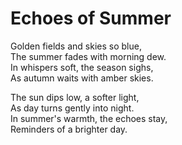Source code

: # Echoes of Summer

Golden fields and skies so blue,  
The summer fades with morning dew.  
In whispers soft, the season sighs,  
As autumn waits with amber skies.  

The sun dips low, a softer light,  
As day turns gently into night.  
In summer's warmth, the echoes stay,  
Reminders of a brighter day.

▶ [Activity] Pull every line containing "skies" from the entries above and copy it.

▶ [Answer section]
Golden fields and skies so blue,  
As autumn waits with amber skies.  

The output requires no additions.